A Tree Grows in Brooklyn…There’s Another One at My Place

Did you ever read, “A Tree Grows in Brooklyn?” I can’t remember if I ever did, but I know I had the book. If there is a tree there, I’m sure the dogs appreciate it. There probably isn’t much solar power on the neighborhood level in Brooklyn, so all is good.

There are lots of trees at my place. It is a tree farm, after all. The blooming Paulownia grove is a delight to the senses, right now. The pines, the ones the beetles aren’t eating, are clogging my lungs with pollen. The green pickup and the blue solar panels are yellow with the pollen. Then there are those danged oaks I have killed every year for the last 3 years. THEY are putting out again, indicating maybe I didn’t do such a good job of killing them.

I have talked about these before, but I feel like venting again.

Why am I trying to kill them? One is to the north of my array and the canopy does not hang over the panels, but the arc of the sun is such that it gives a bit of shading on a couple of banks, midsummer, when I need all I can get for air conditioning. I’m adding MORE a/c in the form of a mini-split for the Solar Shed’s control room/Man Cave. It hit 95 out there yesterday when I was working on taxes. That’s starting to get too warm.

The other big oak is off to the east and causes a slow start to the power production in the morning. The original phase of the Solar Shed was only 16′ long and was not affected, but the shed has grown and is getting near the canopy.

Dad used to kill the oaks in the planted pines two ways. They had a backpack-mounted machine called a Little Beaver. It would gnaw the bark away around the tree. This is called girdling and it interrupts the flow of nutrients.

They also had a thing that looked like a bazooka. You’d bang a pointy beak into the bark and pull a trigger. That dribbled in a dose of Agent Orange, as they called it in Southeast Asia. Agent Orange is the good stuff, but Home Depot doesn’t carry it, for some reason.

Well, I started with girdling, using the solar chainsaw. I have girdled a second channel. I have attacked the trees with a flamethrower. I have axed away all the bark between the two channels and charred the raw wood. I have bored holes in the trunk and roots, filling repeatedly with herbicide. And a different herbicide. And copper sulphate. The trees are filling out beautifully with the new leaves.

So why not just cut them down? Listen up. I was a Boy Scout, a half century ago before they ruined Scouting. I have skills. You put a bottle cap within range and I can drop a tree right on it. The rules for tree felling do not apply, though, when near expensive stuff and they totally go awry if there is a video camera running.

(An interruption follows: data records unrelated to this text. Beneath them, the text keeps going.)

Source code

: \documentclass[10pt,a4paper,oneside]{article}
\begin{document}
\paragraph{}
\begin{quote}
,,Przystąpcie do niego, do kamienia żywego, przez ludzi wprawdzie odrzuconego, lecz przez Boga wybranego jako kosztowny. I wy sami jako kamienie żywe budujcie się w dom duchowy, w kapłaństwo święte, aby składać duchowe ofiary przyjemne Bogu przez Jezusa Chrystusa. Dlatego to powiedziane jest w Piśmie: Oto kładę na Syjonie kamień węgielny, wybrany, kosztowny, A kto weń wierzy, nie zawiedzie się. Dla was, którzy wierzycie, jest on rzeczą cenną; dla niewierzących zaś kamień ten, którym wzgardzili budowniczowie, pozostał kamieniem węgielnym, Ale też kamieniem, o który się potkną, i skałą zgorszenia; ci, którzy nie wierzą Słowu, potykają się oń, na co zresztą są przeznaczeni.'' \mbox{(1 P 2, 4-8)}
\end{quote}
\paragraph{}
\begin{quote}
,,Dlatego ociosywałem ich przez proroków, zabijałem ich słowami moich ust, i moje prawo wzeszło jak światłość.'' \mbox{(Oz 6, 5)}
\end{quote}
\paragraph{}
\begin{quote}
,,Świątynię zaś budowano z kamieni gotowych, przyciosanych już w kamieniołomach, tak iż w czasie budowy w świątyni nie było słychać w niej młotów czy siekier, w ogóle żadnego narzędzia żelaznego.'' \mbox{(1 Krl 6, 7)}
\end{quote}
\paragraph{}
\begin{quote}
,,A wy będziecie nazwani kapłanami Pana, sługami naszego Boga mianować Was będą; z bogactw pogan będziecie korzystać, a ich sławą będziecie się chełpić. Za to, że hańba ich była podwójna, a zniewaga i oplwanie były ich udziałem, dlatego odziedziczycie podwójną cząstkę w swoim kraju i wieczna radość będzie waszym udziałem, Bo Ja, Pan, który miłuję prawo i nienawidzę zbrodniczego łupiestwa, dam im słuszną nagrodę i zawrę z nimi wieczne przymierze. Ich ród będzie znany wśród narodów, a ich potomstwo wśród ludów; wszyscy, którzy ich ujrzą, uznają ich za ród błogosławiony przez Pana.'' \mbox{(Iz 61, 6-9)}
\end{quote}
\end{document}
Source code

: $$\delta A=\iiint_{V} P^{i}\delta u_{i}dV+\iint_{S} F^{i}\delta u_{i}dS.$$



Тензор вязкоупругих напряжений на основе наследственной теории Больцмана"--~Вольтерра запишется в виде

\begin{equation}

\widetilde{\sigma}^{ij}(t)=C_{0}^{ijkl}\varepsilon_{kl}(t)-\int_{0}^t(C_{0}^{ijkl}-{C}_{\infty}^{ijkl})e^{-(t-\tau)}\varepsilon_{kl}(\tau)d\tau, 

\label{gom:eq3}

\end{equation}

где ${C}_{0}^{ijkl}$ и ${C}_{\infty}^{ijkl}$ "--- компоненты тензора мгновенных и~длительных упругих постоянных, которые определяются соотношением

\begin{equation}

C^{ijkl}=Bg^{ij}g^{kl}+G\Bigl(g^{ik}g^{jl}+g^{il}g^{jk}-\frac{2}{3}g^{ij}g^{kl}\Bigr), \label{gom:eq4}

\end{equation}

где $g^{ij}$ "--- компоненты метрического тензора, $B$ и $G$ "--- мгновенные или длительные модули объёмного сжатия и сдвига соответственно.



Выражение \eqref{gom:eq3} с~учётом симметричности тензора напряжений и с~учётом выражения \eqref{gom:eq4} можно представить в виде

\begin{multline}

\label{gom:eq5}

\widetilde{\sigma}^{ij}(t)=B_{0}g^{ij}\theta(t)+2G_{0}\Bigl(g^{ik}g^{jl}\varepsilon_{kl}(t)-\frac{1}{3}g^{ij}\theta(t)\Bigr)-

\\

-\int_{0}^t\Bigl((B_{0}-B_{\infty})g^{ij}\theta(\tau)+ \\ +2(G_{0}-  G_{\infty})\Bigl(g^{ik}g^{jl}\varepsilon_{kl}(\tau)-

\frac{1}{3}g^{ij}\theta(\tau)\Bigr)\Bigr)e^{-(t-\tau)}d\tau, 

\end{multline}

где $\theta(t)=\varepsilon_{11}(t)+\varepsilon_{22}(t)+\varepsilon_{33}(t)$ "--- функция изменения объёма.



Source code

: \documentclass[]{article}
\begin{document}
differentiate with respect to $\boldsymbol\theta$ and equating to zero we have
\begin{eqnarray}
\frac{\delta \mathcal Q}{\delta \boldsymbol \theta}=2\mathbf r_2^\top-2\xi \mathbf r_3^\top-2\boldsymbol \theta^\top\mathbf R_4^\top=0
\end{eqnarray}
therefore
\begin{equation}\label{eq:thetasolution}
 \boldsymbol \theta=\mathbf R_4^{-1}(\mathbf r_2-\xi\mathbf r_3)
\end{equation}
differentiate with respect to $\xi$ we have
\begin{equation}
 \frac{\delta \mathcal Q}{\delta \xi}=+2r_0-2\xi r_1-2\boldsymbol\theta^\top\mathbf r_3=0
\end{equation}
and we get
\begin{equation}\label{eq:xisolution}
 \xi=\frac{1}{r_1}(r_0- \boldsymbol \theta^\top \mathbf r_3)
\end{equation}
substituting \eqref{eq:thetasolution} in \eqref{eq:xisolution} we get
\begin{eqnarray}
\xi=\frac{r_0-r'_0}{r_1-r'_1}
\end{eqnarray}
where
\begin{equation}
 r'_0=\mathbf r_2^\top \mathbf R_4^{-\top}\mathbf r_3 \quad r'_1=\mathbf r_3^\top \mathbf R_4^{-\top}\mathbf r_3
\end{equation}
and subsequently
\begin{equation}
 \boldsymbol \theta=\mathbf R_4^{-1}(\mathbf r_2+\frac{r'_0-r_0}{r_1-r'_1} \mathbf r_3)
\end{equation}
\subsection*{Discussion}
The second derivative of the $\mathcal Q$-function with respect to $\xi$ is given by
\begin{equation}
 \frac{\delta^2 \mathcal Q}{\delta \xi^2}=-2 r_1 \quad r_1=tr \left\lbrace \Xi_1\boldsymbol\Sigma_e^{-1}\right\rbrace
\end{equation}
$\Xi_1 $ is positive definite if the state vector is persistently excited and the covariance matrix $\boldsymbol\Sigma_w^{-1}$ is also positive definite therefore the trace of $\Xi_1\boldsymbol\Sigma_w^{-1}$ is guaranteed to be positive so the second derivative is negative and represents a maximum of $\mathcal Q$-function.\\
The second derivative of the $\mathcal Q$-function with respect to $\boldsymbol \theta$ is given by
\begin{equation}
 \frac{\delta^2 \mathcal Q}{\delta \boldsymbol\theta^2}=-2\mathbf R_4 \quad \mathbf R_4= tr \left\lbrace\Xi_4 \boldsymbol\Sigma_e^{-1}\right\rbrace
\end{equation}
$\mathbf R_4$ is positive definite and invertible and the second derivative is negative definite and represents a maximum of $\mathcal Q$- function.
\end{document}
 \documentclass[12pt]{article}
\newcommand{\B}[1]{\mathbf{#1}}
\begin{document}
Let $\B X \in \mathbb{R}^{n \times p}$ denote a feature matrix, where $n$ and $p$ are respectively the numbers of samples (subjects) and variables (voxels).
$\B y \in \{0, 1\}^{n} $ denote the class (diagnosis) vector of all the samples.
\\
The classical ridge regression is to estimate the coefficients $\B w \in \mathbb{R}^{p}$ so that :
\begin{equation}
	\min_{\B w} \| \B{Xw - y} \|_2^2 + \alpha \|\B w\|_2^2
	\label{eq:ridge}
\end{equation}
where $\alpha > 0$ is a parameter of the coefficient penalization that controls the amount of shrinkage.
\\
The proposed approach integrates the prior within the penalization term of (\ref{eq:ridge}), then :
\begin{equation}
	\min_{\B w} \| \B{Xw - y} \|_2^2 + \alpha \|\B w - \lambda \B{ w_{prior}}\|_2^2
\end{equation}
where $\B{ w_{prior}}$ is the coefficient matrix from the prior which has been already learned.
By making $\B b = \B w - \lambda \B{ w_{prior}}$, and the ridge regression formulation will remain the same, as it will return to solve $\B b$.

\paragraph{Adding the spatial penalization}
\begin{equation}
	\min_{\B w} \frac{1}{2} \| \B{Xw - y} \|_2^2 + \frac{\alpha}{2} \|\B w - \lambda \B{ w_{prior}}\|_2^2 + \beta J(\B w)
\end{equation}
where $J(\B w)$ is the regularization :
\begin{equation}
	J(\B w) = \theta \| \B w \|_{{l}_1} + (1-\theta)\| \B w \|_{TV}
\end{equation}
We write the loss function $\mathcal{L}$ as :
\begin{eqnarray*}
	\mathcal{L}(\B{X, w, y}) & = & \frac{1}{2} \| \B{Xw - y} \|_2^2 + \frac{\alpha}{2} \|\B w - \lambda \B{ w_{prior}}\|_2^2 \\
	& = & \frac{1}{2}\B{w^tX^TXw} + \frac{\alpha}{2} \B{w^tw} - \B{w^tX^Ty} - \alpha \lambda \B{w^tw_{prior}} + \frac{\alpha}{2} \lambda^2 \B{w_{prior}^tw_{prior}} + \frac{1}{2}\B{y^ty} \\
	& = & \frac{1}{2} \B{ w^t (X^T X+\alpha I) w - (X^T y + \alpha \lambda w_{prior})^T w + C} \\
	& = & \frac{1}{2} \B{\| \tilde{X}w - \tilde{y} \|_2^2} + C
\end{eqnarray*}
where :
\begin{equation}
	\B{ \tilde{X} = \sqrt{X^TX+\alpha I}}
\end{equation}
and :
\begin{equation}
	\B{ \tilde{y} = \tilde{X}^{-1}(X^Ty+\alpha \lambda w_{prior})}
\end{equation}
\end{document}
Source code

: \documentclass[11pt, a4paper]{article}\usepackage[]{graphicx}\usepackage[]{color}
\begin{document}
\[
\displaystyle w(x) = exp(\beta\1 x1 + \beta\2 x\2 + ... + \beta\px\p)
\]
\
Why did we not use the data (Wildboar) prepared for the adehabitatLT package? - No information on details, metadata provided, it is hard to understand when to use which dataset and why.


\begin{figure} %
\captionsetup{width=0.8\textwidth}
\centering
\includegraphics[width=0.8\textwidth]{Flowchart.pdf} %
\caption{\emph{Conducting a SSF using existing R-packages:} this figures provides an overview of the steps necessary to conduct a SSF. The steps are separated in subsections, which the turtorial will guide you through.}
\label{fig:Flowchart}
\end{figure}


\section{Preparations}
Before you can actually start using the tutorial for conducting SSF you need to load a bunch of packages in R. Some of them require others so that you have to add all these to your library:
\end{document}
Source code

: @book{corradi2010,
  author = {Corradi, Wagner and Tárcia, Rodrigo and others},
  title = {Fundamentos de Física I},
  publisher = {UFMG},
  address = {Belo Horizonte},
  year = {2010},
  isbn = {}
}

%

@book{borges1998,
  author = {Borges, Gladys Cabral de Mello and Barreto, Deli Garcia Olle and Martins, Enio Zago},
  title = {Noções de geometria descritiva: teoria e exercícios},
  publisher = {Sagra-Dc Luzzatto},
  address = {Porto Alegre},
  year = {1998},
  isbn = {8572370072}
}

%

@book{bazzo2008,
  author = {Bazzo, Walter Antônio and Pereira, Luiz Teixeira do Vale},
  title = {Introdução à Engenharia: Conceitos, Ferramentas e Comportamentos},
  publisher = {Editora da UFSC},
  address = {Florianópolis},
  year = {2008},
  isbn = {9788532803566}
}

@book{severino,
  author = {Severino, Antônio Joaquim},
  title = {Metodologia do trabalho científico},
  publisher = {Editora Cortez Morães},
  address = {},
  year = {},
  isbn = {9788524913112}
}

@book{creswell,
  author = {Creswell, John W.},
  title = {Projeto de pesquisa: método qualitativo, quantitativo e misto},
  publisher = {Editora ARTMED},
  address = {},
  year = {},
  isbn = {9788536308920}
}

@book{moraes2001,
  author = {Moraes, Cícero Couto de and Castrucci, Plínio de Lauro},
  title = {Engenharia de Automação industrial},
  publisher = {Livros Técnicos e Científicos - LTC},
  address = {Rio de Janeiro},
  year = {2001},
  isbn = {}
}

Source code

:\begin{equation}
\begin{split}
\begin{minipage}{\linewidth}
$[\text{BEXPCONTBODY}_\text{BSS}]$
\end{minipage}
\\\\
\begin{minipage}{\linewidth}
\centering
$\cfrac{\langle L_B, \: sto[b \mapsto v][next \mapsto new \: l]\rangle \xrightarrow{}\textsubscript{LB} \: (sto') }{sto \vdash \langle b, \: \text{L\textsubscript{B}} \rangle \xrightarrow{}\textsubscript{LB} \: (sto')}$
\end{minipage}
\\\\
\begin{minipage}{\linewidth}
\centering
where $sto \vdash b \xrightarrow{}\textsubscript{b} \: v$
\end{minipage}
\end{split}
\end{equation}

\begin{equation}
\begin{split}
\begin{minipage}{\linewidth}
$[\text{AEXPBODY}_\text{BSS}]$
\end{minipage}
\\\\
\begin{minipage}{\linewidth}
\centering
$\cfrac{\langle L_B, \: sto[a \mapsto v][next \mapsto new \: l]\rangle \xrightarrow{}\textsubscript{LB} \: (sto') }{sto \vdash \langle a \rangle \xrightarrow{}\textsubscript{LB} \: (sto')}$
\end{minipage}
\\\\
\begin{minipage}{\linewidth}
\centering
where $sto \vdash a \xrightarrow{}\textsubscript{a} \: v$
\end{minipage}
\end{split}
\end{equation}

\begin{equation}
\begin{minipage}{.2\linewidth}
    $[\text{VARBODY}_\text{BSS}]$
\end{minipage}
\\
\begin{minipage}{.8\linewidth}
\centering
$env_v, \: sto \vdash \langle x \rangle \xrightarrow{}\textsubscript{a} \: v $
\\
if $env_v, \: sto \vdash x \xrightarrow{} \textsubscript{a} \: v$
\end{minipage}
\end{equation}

Therefore, I have turned to just plain killing in place. When you can actually get the tree to die, the smaller limbs fall straight down and the larger limbs come in pieces. You end up with the central trunk, which is easy to handle.

My next step will be to pour rock salt around the tree bases and to call my crop duster friend Rex. He has a reputation for killing every living thing in two counties whenever he goes up with a load of Roundup. He also managed to kill a 50′ swath of trees with an emergency dump of fertilizer at my place, last year. The man is death on wings.

If there is any point to this rambling, it would to be to advise you to take care of the tree issue before you start putting up panels.

And DON’T do this!

A Tree Grows in Brooklyn...There's Another One at My Place 1
Don’t be the guy who installs $40 grand in hardware behind a tree.

–Neal

1 thought on “A Tree Grows in Brooklyn…There’s Another One at My Place”

  1. Neal,

    …..Thanks for not posting my shading pic!(did not notice 3 tesla powerwall units at first glance,,,YIKES!)